If you were in America, you'd definitely have to say " Perth, Australia" because if you simply say "Perth" almost all Americans would immediately ask..."Where's that"??  And....if you have  a heavy Australian accent, you'd probably have to further explain that you mean "Australia"......not "Austria"......and in some cases, you'd have to explain the difference between those two.  (I ain't kidding)


----------



## You little ripper!

reno33 said:


> If you were in America, you'd definitely have to say " Perth, Australia" because if you simply say "Perth" almost all Americans would immediately ask..."Where's that"??  And....if you have  a heavy Australian accent, you'd probably have to further explain that you mean "Australia"......not "Austria"......and in some cases, you'd have to explain the difference between those two.  (I ain't kidding)


I thought that sounding like Paul Hogan and not Billy Connolly would have been enough!  I’ll make an exception for Americans in future. 

I don’t really sound like Paul Hogan.


----------



## natkretep

Erm, Billy Connolly's accent is Glaswegian, and no Scot would think that someone with that accent hails from Perth!

But, ripper, if you're speaking to an American in Singapore, I think you'll be all right omitting 'Australia'. Americans abroad will have had their geography stretched.


----------



## You little ripper!

natkretep said:


> Erm, Billy Connolly's accent is Glaswegian, and no Scot would think that someone with that accent hails from Perth!


I’m not sure I understood, nat, but I did say that I didn’t sound like Billy Connolly, from Perth in Scotland or any other part of that country.


----------



## boozer

Loob said:


> If we're really talking "international", then I'd probably say _I'm from England - a city called Gloucester._


And then cruelly watch them strain themselves to the limit trying to spell it, just saying 'not like that' from time to time, complacent smile on your face? 

While there is absolutely nothing wrong grammatically with 'I am from Madrid, Spain', I would be just a little irked to hear it (if it was obvious I was talking to a Spaniard).
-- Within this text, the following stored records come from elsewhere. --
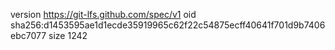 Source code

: version https://git-lfs.github.com/spec/v1
oid sha256:d1453595ae1d1ecde35919965c62f22c54875ecff40641f701d9b7406ebc7077
size 1242

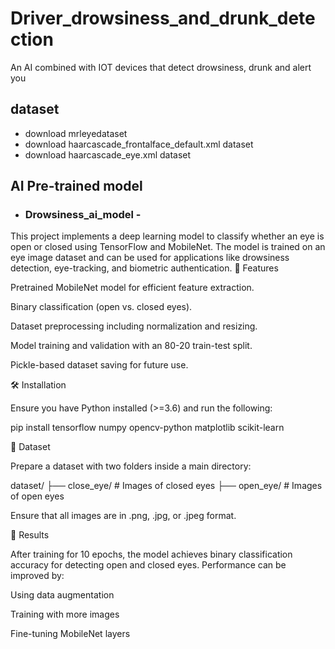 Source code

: # Driver_drowsiness_and_drunk_detection
An AI combined  with IOT devices that detect drowsiness, drunk and alert you
## dataset
- download mrleyedataset 
- download haarcascade_frontalface_default.xml dataset
- download haarcascade_eye.xml dataset
## AI Pre-trained model
- ### Drowsiness_ai_model -
This project implements a deep learning model to classify whether an eye is open or closed using TensorFlow and MobileNet. The model is trained on an eye image dataset and can be used for applications like drowsiness detection, eye-tracking, and biometric authentication.
📌 Features

Pretrained MobileNet model for efficient feature extraction.

Binary classification (open vs. closed eyes).

Dataset preprocessing including normalization and resizing.

Model training and validation with an 80-20 train-test split.

Pickle-based dataset saving for future use.

🛠 Installation

Ensure you have Python installed (>=3.6) and run the following:

pip install tensorflow numpy opencv-python matplotlib scikit-learn

📂 Dataset

Prepare a dataset with two folders inside a main directory:

dataset/
    ├── close_eye/  # Images of closed eyes
    ├── open_eye/   # Images of open eyes

Ensure that all images are in .png, .jpg, or .jpeg format.

🎯 Results

After training for 10 epochs, the model achieves binary classification accuracy for detecting open and closed eyes. Performance can be improved by:

Using data augmentation

Training with more images

Fine-tuning MobileNet layers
Sounds just a tiny bit patronising, despite the speaker's best intentions. They are not allowed to assume I have no clue where Madrid is.  Now, talking of some other Madrid that is not the capital of Spain is a completely different matter.

In fact, I would be completely baffled at first, hearing someone with a Southern accent saying they were from Paris, without adding 'Texas' - I always forget all European cities can be found in the US as well


----------



## Loob

boozer said:


> And then cruelly watch them strain themselves to the limit trying to spell it, just saying 'not like that' from time to time, complacent smile on your face?


----------



## natkretep

You little ripper! said:


> I’m not sure I understood, nat, but I did say that I didn’t sound like Billy Connolly, from Perth in Scotland or any other part of that country.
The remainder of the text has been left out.